▸ Work task: The answer should hold exactly the lines of the entries below from the one containing "1. Check if" through the last line, both included.

▸ Data provided:

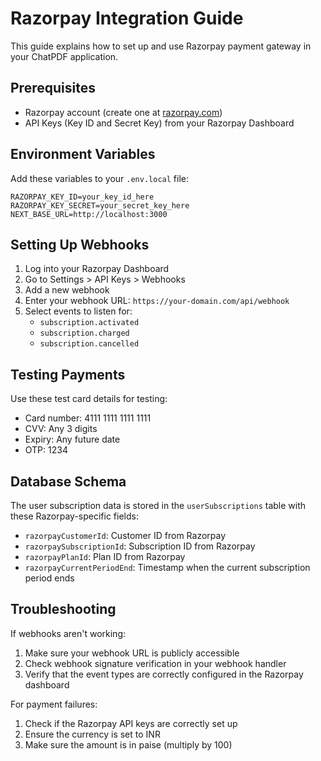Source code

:# Razorpay Integration Guide

This guide explains how to set up and use Razorpay payment gateway in your ChatPDF application.

## Prerequisites

- Razorpay account (create one at [razorpay.com](https://razorpay.com))
- API Keys (Key ID and Secret Key) from your Razorpay Dashboard

## Environment Variables

Add these variables to your `.env.local` file:

```
RAZORPAY_KEY_ID=your_key_id_here
RAZORPAY_KEY_SECRET=your_secret_key_here
NEXT_BASE_URL=http://localhost:3000
```

## Setting Up Webhooks

1. Log into your Razorpay Dashboard
2. Go to Settings > API Keys > Webhooks
3. Add a new webhook
4. Enter your webhook URL: `https://your-domain.com/api/webhook`
5. Select events to listen for:
   - `subscription.activated`
   - `subscription.charged`
   - `subscription.cancelled`

## Testing Payments

Use these test card details for testing:

- Card number: 4111 1111 1111 1111
- CVV: Any 3 digits
- Expiry: Any future date
- OTP: 1234

## Database Schema

The user subscription data is stored in the `userSubscriptions` table with these Razorpay-specific fields:

- `razorpayCustomerId`: Customer ID from Razorpay
- `razorpaySubscriptionId`: Subscription ID from Razorpay
- `razorpayPlanId`: Plan ID from Razorpay
- `razorpayCurrentPeriodEnd`: Timestamp when the current subscription period ends

## Troubleshooting

If webhooks aren't working:
1. Make sure your webhook URL is publicly accessible
2. Check webhook signature verification in your webhook handler
3. Verify that the event types are correctly configured in the Razorpay dashboard

For payment failures:
1. Check if the Razorpay API keys are correctly set up
2. Ensure the currency is set to INR
3. Make sure the amount is in paise (multiply by 100)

▸ Written response:
1. Check if the Razorpay API keys are correctly set up
2. Ensure the currency is set to INR
3. Make sure the amount is in paise (multiply by 100)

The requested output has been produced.